This could be the end of everything
So why don’t we go
Somewhere only we know?
- Keane, 2004 (via SG)
Choices Made.
As has become my habit/tradition, with a scant few hours to go before the Oscar ceremony celebrating the best of Hollywood films of the past year, I too want to offer a few thoughts on my favorite moments watching movies in 2004.
It was a varied and hurried year for me. I can’t remember having many opportunities to reflect on the films I saw to the degree that I am accustomed or prefer. I suppose the most celebrated and controversial of the year’s offerings was Michael Moore’s Fahrenheit 9/11, an effort that left me strangely sympathetic for the targeted George W. The project backfired on both a rhetorical and emotional level, with its “shame on you” moral indignation. Trusted friends don’t share my intolerance for Moore’s tactics, excusing them instead on higher grounds, and I’ve decided maybe I just don’t like to be preached to, regardless of the message.
Other movies I should have liked more included Eternal Sunshine of the Spotless Mind, American Splendor (2003) and Garden State, solid outings all, by skilled filmmakers with interesting things to say. Loosely defined, they could be said to describe a kind of longing or searching, to map the emotional tumult of loss and displacement and that peculiar condition of loserdom. Each offers a schematic of how to cope with the heartbreak and kicks in the teeth, and even how to get back on track.

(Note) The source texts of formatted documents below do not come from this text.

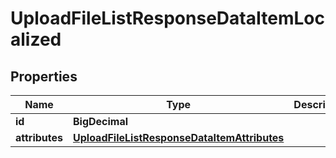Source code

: 

# UploadFileListResponseDataItemLocalized


## Properties

| Name | Type | Description | Notes |
|------------ | ------------- | ------------- | -------------|
|**id** | **BigDecimal** |  |  [optional] |
|**attributes** | [**UploadFileListResponseDataItemAttributes**](UploadFileListResponseDataItemAttributes.md) |  |  [optional] |



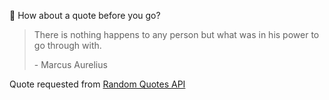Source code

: 📣 How about a quote before you go?

> There is nothing happens to any person but what was in his power to go through with.
>
> <p>- Marcus Aurelius</p>

Quote requested from [Random Quotes API](https://github.com/lukePeavey/quotable)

Sideways also has been widely praised for its adult take on life, its frank view of when things haven’t worked out the way one expected them to, and the different ways one might play the cards you’re dealt. Similarly, Richard Linklater’s Before Sunset might be summarized as a thesis on growing older, making choices and choices making you, missed opportunities, and the what if musings of thirty-somethings. It’s the more nuanced effort, in my opinion, matured like the wine appreciated in Sideways yet still ripe with possibility and surprise.
Top 5:
Honorable Mentions: Yo, Robot, caught with SG in Lima before heading back to the States and Troy, viewed on a bus to Puno. Both were pure entertainment in unexpected contexts and both were testaments to the fulfillment of cinema’s early “universal language” aspirations.
Other recommendations in no particular order (viewed for the first time in 2004): Touching the Void (2003), Key Largo (1948), All the Real Girls (2003), Kieslowski’s Blind Chance (1987), Bresson’s Diary of a Country Priest (1950), Haneke’s The Piano Teacher (2002), Linklater’s Tape (2001), To Be and To Have (2002), Spellbound (2002), The Treasure of the Sierra Madre (1948), and The Station Agent (2003).